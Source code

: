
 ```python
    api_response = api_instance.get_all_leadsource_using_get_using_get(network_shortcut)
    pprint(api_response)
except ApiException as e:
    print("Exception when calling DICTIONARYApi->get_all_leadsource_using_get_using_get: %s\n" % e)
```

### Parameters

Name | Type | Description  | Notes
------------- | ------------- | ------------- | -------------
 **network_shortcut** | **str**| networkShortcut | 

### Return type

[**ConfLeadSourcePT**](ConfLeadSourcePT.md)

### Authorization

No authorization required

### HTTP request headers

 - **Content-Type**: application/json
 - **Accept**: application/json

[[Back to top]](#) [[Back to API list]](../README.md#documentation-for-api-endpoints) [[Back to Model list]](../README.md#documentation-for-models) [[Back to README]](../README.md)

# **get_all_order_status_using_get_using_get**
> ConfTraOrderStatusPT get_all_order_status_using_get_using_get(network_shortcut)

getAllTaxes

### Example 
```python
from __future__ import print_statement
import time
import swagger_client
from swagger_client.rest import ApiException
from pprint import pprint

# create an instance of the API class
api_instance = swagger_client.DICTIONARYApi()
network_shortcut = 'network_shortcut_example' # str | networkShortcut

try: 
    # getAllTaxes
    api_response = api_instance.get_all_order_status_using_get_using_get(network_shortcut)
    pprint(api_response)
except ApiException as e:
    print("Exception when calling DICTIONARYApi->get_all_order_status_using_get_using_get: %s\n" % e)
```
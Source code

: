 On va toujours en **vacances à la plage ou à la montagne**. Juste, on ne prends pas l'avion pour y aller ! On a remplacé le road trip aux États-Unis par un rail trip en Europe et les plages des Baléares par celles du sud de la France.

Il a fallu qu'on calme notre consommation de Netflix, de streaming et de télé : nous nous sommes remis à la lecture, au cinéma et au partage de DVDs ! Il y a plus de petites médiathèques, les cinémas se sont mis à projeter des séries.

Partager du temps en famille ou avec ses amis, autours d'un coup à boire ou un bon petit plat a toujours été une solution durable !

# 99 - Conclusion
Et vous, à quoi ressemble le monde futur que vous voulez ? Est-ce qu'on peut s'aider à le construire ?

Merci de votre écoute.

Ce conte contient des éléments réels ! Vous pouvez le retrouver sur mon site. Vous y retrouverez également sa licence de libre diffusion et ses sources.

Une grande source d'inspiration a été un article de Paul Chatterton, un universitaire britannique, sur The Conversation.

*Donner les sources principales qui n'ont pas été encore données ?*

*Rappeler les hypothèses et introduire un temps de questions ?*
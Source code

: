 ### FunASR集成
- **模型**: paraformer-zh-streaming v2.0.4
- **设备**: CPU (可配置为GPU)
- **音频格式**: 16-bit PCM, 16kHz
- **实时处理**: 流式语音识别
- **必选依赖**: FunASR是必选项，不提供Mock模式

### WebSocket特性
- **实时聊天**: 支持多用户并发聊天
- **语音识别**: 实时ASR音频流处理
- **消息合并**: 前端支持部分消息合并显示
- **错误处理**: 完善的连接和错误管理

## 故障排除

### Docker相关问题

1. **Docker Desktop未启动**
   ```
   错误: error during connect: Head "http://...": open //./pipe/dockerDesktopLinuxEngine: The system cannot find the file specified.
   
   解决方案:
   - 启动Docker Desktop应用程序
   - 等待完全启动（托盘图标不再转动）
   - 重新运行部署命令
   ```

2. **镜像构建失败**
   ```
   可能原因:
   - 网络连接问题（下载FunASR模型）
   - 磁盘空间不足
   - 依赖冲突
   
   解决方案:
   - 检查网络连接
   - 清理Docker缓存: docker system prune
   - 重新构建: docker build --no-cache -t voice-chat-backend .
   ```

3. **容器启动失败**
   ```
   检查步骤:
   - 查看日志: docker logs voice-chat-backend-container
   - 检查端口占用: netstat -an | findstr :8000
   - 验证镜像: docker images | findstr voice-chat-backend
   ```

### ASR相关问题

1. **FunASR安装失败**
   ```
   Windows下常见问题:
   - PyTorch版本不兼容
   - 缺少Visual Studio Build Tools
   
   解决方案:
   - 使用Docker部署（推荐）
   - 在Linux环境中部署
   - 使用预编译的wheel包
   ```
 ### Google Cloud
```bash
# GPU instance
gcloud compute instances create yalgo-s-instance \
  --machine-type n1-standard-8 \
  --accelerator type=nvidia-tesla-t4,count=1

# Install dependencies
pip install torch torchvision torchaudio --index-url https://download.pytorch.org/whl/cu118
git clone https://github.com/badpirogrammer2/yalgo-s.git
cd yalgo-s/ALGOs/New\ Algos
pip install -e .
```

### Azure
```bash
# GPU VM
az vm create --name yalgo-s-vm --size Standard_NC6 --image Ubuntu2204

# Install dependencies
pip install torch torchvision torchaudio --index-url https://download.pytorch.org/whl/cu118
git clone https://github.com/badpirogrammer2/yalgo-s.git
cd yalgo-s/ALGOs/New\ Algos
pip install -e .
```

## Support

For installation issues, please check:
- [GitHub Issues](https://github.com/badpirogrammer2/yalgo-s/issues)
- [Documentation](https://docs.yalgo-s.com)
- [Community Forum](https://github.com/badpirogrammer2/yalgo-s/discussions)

==*==

Return all of the material precisely as written.

Source code

:
 ```python
    api_response = api_instance.get_all_leadsource_using_get_using_get(network_shortcut)
    pprint(api_response)
except ApiException as e:
    print("Exception when calling DICTIONARYApi->get_all_leadsource_using_get_using_get: %s\n" % e)
```

### Parameters

Name | Type | Description  | Notes
------------- | ------------- | ------------- | -------------
 **network_shortcut** | **str**| networkShortcut | 

### Return type

[**ConfLeadSourcePT**](ConfLeadSourcePT.md)

### Authorization

No authorization required

### HTTP request headers

 - **Content-Type**: application/json
 - **Accept**: application/json

[[Back to top]](#) [[Back to API list]](../README.md#documentation-for-api-endpoints) [[Back to Model list]](../README.md#documentation-for-models) [[Back to README]](../README.md)

# **get_all_order_status_using_get_using_get**
> ConfTraOrderStatusPT get_all_order_status_using_get_using_get(network_shortcut)

getAllTaxes

### Example 
```python
from __future__ import print_statement
import time
import swagger_client
from swagger_client.rest import ApiException
from pprint import pprint

# create an instance of the API class
api_instance = swagger_client.DICTIONARYApi()
network_shortcut = 'network_shortcut_example' # str | networkShortcut

try: 
    # getAllTaxes
    api_response = api_instance.get_all_order_status_using_get_using_get(network_shortcut)
    pprint(api_response)
except ApiException as e:
    print("Exception when calling DICTIONARYApi->get_all_order_status_using_get_using_get: %s\n" % e)
```
Source code

: On va toujours en **vacances à la plage ou à la montagne**. Juste, on ne prends pas l'avion pour y aller ! On a remplacé le road trip aux États-Unis par un rail trip en Europe et les plages des Baléares par celles du sud de la France.

Il a fallu qu'on calme notre consommation de Netflix, de streaming et de télé : nous nous sommes remis à la lecture, au cinéma et au partage de DVDs ! Il y a plus de petites médiathèques, les cinémas se sont mis à projeter des séries.

Partager du temps en famille ou avec ses amis, autours d'un coup à boire ou un bon petit plat a toujours été une solution durable !

# 99 - Conclusion
Et vous, à quoi ressemble le monde futur que vous voulez ? Est-ce qu'on peut s'aider à le construire ?

Merci de votre écoute.

Ce conte contient des éléments réels ! Vous pouvez le retrouver sur mon site. Vous y retrouverez également sa licence de libre diffusion et ses sources.

Une grande source d'inspiration a été un article de Paul Chatterton, un universitaire britannique, sur The Conversation.

*Donner les sources principales qui n'ont pas été encore données ?*

*Rappeler les hypothèses et introduire un temps de questions ?*
Source code

: ### FunASR集成
- **模型**: paraformer-zh-streaming v2.0.4
- **设备**: CPU (可配置为GPU)
- **音频格式**: 16-bit PCM, 16kHz
- **实时处理**: 流式语音识别
- **必选依赖**: FunASR是必选项，不提供Mock模式

### WebSocket特性
- **实时聊天**: 支持多用户并发聊天
- **语音识别**: 实时ASR音频流处理
- **消息合并**: 前端支持部分消息合并显示
- **错误处理**: 完善的连接和错误管理

## 故障排除

### Docker相关问题

1. **Docker Desktop未启动**
   ```
   错误: error during connect: Head "http://...": open //./pipe/dockerDesktopLinuxEngine: The system cannot find the file specified.
   
   解决方案:
   - 启动Docker Desktop应用程序
   - 等待完全启动（托盘图标不再转动）
   - 重新运行部署命令
   ```

2. **镜像构建失败**
   ```
   可能原因:
   - 网络连接问题（下载FunASR模型）
   - 磁盘空间不足
   - 依赖冲突
   
   解决方案:
   - 检查网络连接
   - 清理Docker缓存: docker system prune
   - 重新构建: docker build --no-cache -t voice-chat-backend .
   ```

3. **容器启动失败**
   ```
   检查步骤:
   - 查看日志: docker logs voice-chat-backend-container
   - 检查端口占用: netstat -an | findstr :8000
   - 验证镜像: docker images | findstr voice-chat-backend
   ```

### ASR相关问题

1. **FunASR安装失败**
   ```
   Windows下常见问题:
   - PyTorch版本不兼容
   - 缺少Visual Studio Build Tools
   
   解决方案:
   - 使用Docker部署（推荐）
   - 在Linux环境中部署
   - 使用预编译的wheel包
   ```
 ### Google Cloud
```bash
# GPU instance
gcloud compute instances create yalgo-s-instance \
  --machine-type n1-standard-8 \
  --accelerator type=nvidia-tesla-t4,count=1

# Install dependencies
pip install torch torchvision torchaudio --index-url https://download.pytorch.org/whl/cu118
git clone https://github.com/badpirogrammer2/yalgo-s.git
cd yalgo-s/ALGOs/New\ Algos
pip install -e .
```

### Azure
```bash
# GPU VM
az vm create --name yalgo-s-vm --size Standard_NC6 --image Ubuntu2204

# Install dependencies
pip install torch torchvision torchaudio --index-url https://download.pytorch.org/whl/cu118
git clone https://github.com/badpirogrammer2/yalgo-s.git
cd yalgo-s/ALGOs/New\ Algos
pip install -e .
```

## Support

For installation issues, please check:
- [GitHub Issues](https://github.com/badpirogrammer2/yalgo-s/issues)
- [Documentation](https://docs.yalgo-s.com)
- [Community Forum](https://github.com/badpirogrammer2/yalgo-s/discussions)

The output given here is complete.